Репортер Х.-Х. Клар обвиняет Сигалов в том, что они приписывают открытия признанных ученых техническим ошибкам и использованию устаревших и неподходящих методов. «Но все эти тесты были проверены с помощью высоконадежного и селективного метода вестерн-блоттинга. Здесь не может быть ошибки». На этом репортер останавливается. Его утверждение должно было пойти дальше: «... Этот метод опроверг все предыдущие открытия и показал, что не было доказательств наличия антител против СПИДа у жителей Африки до 1980 года». Но писатель вовремя останавливается, и это так. его отчет - не что иное, как грубое заблуждение.

 

В 1986 и 1987 годах у нас было несколько возможностей соревноваться с ведущими специалистами по СПИДу на публичных собраниях, и все они имели большой успех. За последние два года ни один организатор не смог найти для нас такого партнера по дискуссии. Кажется, что в области биологии нашим аргументам нечего серьезно противопоставить.

 

В отсутствие научных аргументов было предпринято несколько попыток доказать предполагаемые случаи СПИДа до 1977 года. Поскольку мы утверждаем, что СПИД был искусственно создан в лаборатории Пентагона в 1977/78 году, такие свидетельства явно опровергают наш тезис. Не проходит и года, чтобы в прессе не сообщалось о случае европейца, который после пребывания в Африке заболел болезнью, которая не могла быть ничем иным, как СПИДом. Все эти истории болезней содержат очевидные несоответствия, так что на сегодняшний день ни одна из них не была признана Всемирной организацией здравоохранения окончательной. В качестве примера рассмотрим самый последний из этих случаев.

 

Средства массовой информации недавно с большим энтузиазмом восприняли объявление Дж. Корбитта, А.С. Бэйли и Дж. Миллиамса, опубликованное в престижном английском медицинском журнале «The Lancet» (том 336, стр. 51, 1990), что умерший в 1959 г. моряк явно был болен СПИДом. В образцах тканей, которые остались бы от пациента, геном ВИЧ-I был достоверно обнаружен недавно разработанным методом размножения генов.

 

Значит, это моряк, который, скорее всего, был в Африке и мог там заразиться. Фактически, он умер в 1959 году от пневмоцистной инфекции и цитомегаловируса, двух оппортунистических инфекций, характерных для смерти от СПИДа. Но одно это еще не доказательство.
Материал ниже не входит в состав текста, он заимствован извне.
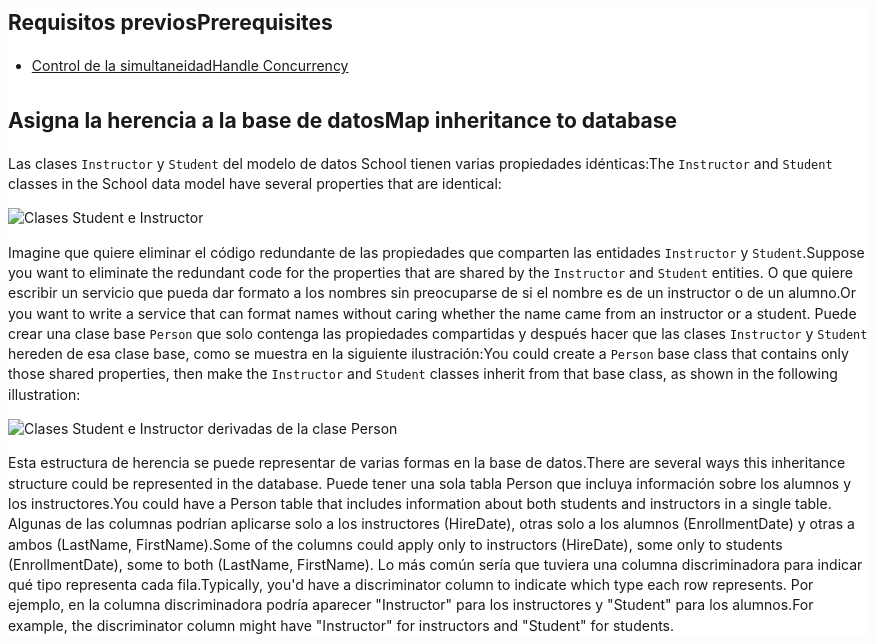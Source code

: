 ## <a name="prerequisites"></a><span data-ttu-id="c8c2c-116">Requisitos previos</span><span class="sxs-lookup"><span data-stu-id="c8c2c-116">Prerequisites</span></span>

* [<span data-ttu-id="c8c2c-117">Control de la simultaneidad</span><span class="sxs-lookup"><span data-stu-id="c8c2c-117">Handle Concurrency</span></span>](concurrency.md)

## <a name="map-inheritance-to-database"></a><span data-ttu-id="c8c2c-118">Asigna la herencia a la base de datos</span><span class="sxs-lookup"><span data-stu-id="c8c2c-118">Map inheritance to database</span></span>

<span data-ttu-id="c8c2c-119">Las clases `Instructor` y `Student` del modelo de datos School tienen varias propiedades idénticas:</span><span class="sxs-lookup"><span data-stu-id="c8c2c-119">The `Instructor` and `Student` classes in the School data model have several properties that are identical:</span></span>

![Clases Student e Instructor](inheritance/_static/no-inheritance.png)

<span data-ttu-id="c8c2c-121">Imagine que quiere eliminar el código redundante de las propiedades que comparten las entidades `Instructor` y `Student`.</span><span class="sxs-lookup"><span data-stu-id="c8c2c-121">Suppose you want to eliminate the redundant code for the properties that are shared by the `Instructor` and `Student` entities.</span></span> <span data-ttu-id="c8c2c-122">O que quiere escribir un servicio que pueda dar formato a los nombres sin preocuparse de si el nombre es de un instructor o de un alumno.</span><span class="sxs-lookup"><span data-stu-id="c8c2c-122">Or you want to write a service that can format names without caring whether the name came from an instructor or a student.</span></span> <span data-ttu-id="c8c2c-123">Puede crear una clase base `Person` que solo contenga las propiedades compartidas y después hacer que las clases `Instructor` y `Student` hereden de esa clase base, como se muestra en la siguiente ilustración:</span><span class="sxs-lookup"><span data-stu-id="c8c2c-123">You could create a `Person` base class that contains only those shared properties, then make the `Instructor` and `Student` classes inherit from that base class, as shown in the following illustration:</span></span>

![Clases Student e Instructor derivadas de la clase Person](inheritance/_static/inheritance.png)

<span data-ttu-id="c8c2c-125">Esta estructura de herencia se puede representar de varias formas en la base de datos.</span><span class="sxs-lookup"><span data-stu-id="c8c2c-125">There are several ways this inheritance structure could be represented in the database.</span></span> <span data-ttu-id="c8c2c-126">Puede tener una sola tabla Person que incluya información sobre los alumnos y los instructores.</span><span class="sxs-lookup"><span data-stu-id="c8c2c-126">You could have a Person table that includes information about both students and instructors in a single table.</span></span> <span data-ttu-id="c8c2c-127">Algunas de las columnas podrían aplicarse solo a los instructores (HireDate), otras solo a los alumnos (EnrollmentDate) y otras a ambos (LastName, FirstName).</span><span class="sxs-lookup"><span data-stu-id="c8c2c-127">Some of the columns could apply only to instructors (HireDate), some only to students (EnrollmentDate), some to both (LastName, FirstName).</span></span> <span data-ttu-id="c8c2c-128">Lo más común sería que tuviera una columna discriminadora para indicar qué tipo representa cada fila.</span><span class="sxs-lookup"><span data-stu-id="c8c2c-128">Typically, you'd have a discriminator column to indicate which type each row represents.</span></span> <span data-ttu-id="c8c2c-129">Por ejemplo, en la columna discriminadora podría aparecer "Instructor" para los instructores y "Student" para los alumnos.</span><span class="sxs-lookup"><span data-stu-id="c8c2c-129">For example, the discriminator column might have "Instructor" for instructors and "Student" for students.</span></span>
Многие тропические патогены, например червь Schistosoma, дизентерийная амеба, возбудитель малярии Plasmodium, лепра и туберкулезная палочка и другие, обладают иммуно-ингибирующим действием. Заражение двумя или даже тремя из них вызывает обширное нарушение иммунной системы с возникновением оппортунистических инфекций, что во всех отношениях соответствует конечной стадии СПИДа. Смерть британского моряка от иммунодефицита сама по себе не свидетельствует о СПИДе. Даже в профессиональном плане он особенно подвержен тропическим болезням.

 

ри доктора из Манчестера теперь заявляют, что предоставляют доказательства того, что пациент действительно умер от ВИЧ-инфекции. Это требует некоторых технических пояснений.

 

В больнице был обнаружен парафиновый блок с расплавленным куском ткани пациента. Для исследования под микроскопом ткани обезвоживают спиртом и бензолом, заливают жидким парафином и после застывания разрезают на срезы толщиной в микрометр. Парафин удаляется, срез окрашивается и просматривается. Оставшиеся парафиновые блоки могут храниться неограниченное время без охлаждения, почти не занимают места и поэтому часто хранятся вместе с файлами пациента.